Day 27

In the past several years I have not had any trouble pulling the obvious parallels from the chaotic events of my dreaming.  The first trick seems to be understanding that it’s a conversation you are having with yourself.  The second is recapitulating the events verbally.

I believe most people ascribe to the hope that dreams are the metaphysical way to get instruction or that they are simply colorful, sometimes entertaining, brain farts with no other meaning.  While I am not sure there is meaning in the deepest sense of the word, I do believe there is information to be had from dreams.  It’s your way of telling yourself things.  Not new things, not unknown things, but things you already know, but again, this time from a different perspective.

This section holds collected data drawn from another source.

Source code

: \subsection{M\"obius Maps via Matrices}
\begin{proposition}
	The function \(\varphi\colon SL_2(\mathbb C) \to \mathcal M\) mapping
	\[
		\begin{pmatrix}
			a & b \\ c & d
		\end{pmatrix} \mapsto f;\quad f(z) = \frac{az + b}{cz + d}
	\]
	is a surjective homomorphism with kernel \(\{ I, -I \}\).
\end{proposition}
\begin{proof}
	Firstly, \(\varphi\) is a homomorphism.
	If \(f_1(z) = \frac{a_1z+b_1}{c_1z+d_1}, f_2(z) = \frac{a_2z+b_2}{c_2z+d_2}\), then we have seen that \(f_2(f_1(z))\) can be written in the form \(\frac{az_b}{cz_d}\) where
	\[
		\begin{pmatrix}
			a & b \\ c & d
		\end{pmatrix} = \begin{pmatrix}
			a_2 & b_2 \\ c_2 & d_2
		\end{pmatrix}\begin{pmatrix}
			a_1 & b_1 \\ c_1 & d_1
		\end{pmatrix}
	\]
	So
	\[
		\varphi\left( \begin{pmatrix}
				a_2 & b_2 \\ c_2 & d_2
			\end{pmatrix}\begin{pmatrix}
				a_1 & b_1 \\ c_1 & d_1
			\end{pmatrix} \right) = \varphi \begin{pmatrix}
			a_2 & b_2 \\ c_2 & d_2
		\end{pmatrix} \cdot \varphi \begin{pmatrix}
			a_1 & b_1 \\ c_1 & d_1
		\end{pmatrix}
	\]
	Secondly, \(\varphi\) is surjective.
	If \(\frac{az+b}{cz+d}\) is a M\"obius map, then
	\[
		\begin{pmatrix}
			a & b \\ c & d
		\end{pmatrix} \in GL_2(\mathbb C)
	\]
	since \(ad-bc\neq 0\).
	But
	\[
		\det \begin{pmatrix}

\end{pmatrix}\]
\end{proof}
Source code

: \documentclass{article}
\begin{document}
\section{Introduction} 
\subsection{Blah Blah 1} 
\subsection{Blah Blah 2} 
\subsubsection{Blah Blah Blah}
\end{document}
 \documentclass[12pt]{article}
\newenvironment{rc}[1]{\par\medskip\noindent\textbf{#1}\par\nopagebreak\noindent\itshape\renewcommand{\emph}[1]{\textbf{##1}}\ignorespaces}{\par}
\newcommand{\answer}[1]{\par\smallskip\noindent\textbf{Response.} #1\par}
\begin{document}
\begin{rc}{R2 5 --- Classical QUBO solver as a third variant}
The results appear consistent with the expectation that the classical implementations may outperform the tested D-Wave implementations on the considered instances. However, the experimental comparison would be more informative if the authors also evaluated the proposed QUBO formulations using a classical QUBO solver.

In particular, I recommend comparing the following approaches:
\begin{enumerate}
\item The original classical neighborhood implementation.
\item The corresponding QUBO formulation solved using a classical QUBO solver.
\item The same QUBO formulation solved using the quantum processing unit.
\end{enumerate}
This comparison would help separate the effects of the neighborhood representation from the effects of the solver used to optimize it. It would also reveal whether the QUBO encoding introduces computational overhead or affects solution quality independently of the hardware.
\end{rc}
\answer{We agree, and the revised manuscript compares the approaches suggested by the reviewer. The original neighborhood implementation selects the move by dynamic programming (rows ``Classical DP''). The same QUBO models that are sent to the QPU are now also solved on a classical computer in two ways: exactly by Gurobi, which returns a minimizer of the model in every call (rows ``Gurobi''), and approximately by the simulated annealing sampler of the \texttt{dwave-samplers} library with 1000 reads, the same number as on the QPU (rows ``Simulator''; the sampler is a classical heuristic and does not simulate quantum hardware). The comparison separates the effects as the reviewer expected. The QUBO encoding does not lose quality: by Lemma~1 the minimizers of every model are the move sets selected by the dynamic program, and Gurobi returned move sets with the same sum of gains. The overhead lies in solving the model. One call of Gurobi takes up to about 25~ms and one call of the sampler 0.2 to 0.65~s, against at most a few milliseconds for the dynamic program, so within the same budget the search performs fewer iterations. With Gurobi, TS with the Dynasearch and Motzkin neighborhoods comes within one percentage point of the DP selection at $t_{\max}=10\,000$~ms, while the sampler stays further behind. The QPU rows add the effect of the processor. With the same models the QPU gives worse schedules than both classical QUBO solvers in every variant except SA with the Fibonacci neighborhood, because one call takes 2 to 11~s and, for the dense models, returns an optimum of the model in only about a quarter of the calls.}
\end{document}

That perspective changes or evolves.  Sometimes the approach is blatant, other times obscure, nearly always comical, but rarely mystical.  The changing perspective requires that you talk to yourself again and out loud.  Or if not out loud then at least in your head, but consciously this time.  I find describing the events or actors in non-stereotypical ways to be useful.  You don’t call a clown a clown, you call it a colorfully dressed silly person.  And he’s not jumping on your 3rd grade report card, he’s treating evidence of your early education with disrespect.  When the dream sufficiently blurred you can hunt for silly people and early education to fit with what you know in the concrete world.

The challenge in all this is being able to accept the parts that aren’t so flattering about yourself.  The dreams that reveal you to be timid, vindictive, petty, selfish, venal, or clumsy seem to be the prominent ones.  Maybe that’s just me.  I guess I don’t need as much subconscious back patting since I do that enough consciously.  Uh oh, there’s some nocturnal introspection waiting to happen.

I did not dream of clowns or report cards last night.  I dreamt that I was impersonating others.  That I was trying to pretend I was someone else or that I could be someone else.

After all this explaining and filtering, you have to decide if you subconscious is a liar, an impartial judge, or a goading friend.